Destacou a Secretaria da Saúde, também, que a adoção de programas, normas e ações de saúde já é feita, como de rigor, por meio de instrumentos e normas técnicas expedidas pelos gestores de saúde, que podem e devem ser modificadas com mais facilidade do que as leis, adaptando-se ao contínuo processo de planejamento realizado pelos gestores do SUS e pelos avanços tecnológicos frequentes na área de assistência à saúde.

Registre-se, ainda, que a Secretaria de Vigilância em Saúde, órgão do Ministério da Saúde, à vista da aprovação, pela Assembleia Legislativa do Estado de São Paulo do Projeto de lei nº 510/09, transmitiu ao Titular da Pasta da Saúde substanciosa manifestação técnica com pedido de veto à propositura, uma vez que, de acordo com o referido órgão, o projeto, se sancionado, gerará danos às ações de vigilância, prevenção e controle de leishmaniose visceral no Estado,com agravamento da situação da doença e, por via de consequência, ferirá o interesse coletivo afetando, principalmente, as populações mais vulneráveis nas áreas de risco.

Esse, também, é o entendimento externado pelo Conselho Regional de Medicina Veterinária que, em manifestação a mim encaminhada, pugna pelo veto à propositura, considerando que a leishmaniose é doença de notificação compulsória em todo o território nacional, e com alta letalidade, e, ainda, que as medidas previstas conflitam com as normas vigentes em relação ao controle da enfermidade e colocam em risco à saúde humana e animal.

         Nesse quadro, tem-se que o projeto de lei de um lado, incorre em inconstitucionalidade porque transgride o sistema de repartição constitucional de competência legislativa demarcado no artigo 24, §§ 1º a 4º, da Constituição Federal, uma vez que conflita com a disciplina traçada pelas normas federais, de observância obrigatória no território nacional.
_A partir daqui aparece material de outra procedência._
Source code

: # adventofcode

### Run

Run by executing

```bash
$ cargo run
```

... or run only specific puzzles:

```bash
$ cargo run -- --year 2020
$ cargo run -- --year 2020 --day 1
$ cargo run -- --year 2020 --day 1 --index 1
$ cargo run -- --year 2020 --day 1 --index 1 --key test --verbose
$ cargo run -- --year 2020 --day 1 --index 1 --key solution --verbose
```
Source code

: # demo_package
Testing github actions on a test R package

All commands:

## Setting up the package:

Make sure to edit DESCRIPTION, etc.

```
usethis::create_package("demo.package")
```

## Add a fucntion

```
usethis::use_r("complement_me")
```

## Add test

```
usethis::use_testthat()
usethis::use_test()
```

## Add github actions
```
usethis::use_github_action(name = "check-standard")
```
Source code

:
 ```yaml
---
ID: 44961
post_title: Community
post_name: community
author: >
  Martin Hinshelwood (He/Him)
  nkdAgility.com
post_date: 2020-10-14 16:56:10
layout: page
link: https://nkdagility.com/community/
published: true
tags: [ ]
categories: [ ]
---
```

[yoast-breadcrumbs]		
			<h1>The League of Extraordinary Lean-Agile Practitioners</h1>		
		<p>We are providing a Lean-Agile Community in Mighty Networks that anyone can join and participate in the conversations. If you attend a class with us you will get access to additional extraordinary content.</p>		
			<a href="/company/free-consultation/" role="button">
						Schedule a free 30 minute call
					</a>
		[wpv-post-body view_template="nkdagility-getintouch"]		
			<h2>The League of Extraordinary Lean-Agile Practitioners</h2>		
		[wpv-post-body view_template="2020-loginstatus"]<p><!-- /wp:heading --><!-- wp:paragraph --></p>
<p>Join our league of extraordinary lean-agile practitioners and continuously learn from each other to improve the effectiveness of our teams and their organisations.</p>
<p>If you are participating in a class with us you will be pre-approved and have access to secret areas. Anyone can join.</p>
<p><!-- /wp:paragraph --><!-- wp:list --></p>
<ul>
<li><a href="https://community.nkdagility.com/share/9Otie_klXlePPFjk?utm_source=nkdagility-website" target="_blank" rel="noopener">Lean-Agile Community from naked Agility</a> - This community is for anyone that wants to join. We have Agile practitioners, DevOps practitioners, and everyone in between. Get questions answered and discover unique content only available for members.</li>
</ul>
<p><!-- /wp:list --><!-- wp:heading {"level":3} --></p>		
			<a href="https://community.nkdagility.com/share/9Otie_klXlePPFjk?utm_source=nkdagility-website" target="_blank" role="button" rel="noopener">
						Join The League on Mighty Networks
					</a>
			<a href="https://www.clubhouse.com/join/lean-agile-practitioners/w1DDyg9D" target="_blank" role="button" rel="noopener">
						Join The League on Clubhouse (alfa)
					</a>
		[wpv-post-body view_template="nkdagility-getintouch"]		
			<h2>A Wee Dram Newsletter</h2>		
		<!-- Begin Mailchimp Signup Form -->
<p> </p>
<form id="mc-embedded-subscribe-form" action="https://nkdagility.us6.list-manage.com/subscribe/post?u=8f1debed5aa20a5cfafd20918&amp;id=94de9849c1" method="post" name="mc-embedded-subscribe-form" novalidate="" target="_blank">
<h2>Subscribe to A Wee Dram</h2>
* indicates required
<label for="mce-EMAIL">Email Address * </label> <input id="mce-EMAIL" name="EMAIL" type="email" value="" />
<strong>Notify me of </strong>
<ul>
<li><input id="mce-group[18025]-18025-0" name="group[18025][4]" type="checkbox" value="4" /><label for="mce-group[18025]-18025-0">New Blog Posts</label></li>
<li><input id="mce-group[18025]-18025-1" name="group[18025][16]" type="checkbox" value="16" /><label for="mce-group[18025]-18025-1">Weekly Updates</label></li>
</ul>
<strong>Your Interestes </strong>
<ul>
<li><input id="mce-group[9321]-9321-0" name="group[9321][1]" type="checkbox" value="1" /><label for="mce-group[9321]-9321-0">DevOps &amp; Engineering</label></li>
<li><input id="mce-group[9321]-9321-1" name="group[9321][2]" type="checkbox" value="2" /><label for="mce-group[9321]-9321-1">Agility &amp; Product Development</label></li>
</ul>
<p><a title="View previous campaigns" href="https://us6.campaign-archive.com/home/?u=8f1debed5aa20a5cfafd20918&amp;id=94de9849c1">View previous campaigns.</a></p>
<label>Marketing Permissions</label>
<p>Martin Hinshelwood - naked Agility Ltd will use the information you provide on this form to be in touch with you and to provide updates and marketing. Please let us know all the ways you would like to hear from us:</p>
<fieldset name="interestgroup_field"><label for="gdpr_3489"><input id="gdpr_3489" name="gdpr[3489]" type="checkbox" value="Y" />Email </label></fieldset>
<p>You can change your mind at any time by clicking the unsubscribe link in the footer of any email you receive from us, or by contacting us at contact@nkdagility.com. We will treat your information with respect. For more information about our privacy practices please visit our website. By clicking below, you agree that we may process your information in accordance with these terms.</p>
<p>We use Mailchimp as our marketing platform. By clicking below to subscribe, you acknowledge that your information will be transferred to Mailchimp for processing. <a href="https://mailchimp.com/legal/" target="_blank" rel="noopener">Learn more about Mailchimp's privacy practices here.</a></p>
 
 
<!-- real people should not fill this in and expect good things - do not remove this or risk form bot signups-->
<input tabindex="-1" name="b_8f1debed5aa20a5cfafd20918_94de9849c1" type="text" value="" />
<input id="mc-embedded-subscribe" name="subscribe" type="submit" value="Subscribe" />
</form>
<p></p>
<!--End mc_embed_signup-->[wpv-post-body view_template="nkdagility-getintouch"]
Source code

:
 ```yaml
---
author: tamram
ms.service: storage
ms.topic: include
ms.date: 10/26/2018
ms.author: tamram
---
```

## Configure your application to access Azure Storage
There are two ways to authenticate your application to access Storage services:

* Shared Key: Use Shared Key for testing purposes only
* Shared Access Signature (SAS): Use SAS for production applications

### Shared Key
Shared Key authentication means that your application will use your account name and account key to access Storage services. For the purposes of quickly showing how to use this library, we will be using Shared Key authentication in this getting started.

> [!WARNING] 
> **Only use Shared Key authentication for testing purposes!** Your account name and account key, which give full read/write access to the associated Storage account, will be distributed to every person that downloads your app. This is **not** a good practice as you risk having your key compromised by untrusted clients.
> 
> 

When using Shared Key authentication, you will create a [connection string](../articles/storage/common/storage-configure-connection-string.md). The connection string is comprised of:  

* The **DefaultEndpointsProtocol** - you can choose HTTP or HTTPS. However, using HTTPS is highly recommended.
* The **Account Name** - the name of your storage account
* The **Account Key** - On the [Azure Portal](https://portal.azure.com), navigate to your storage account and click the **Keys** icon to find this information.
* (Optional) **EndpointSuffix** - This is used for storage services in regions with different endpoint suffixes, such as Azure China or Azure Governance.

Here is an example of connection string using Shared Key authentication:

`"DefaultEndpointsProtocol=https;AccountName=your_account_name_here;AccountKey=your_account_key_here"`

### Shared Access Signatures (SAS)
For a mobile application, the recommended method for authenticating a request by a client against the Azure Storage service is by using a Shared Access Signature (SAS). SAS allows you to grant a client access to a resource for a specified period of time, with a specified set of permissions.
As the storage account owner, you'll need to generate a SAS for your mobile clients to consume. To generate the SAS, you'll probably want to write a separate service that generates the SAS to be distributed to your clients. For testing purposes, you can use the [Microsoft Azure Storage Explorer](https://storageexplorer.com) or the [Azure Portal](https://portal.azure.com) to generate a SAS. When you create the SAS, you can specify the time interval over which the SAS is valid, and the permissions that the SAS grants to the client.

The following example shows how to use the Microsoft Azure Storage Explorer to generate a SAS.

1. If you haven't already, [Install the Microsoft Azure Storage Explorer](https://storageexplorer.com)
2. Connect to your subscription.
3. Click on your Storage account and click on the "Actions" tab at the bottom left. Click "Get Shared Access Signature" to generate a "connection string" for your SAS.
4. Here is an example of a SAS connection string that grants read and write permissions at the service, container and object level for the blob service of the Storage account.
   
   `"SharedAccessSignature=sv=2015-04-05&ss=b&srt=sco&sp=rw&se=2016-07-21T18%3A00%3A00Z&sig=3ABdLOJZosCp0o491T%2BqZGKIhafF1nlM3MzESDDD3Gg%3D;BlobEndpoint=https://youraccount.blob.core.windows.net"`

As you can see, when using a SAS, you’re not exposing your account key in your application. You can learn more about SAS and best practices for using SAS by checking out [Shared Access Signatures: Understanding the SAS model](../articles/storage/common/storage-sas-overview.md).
De outra parte, a proposição é contrária ao interesse público tendo em vista o potencial risco que poderá acarretar à saúde humana.

                                      Expostos os motivos que fundamentam o veto que oponho ao Projeto de lei nº 510, de 2010, e fazendo-as publicar nos termos do artigo 28, § 3º da Constituição do Estado, reitero a Vossa Excelência os protestos de minha alta consideração.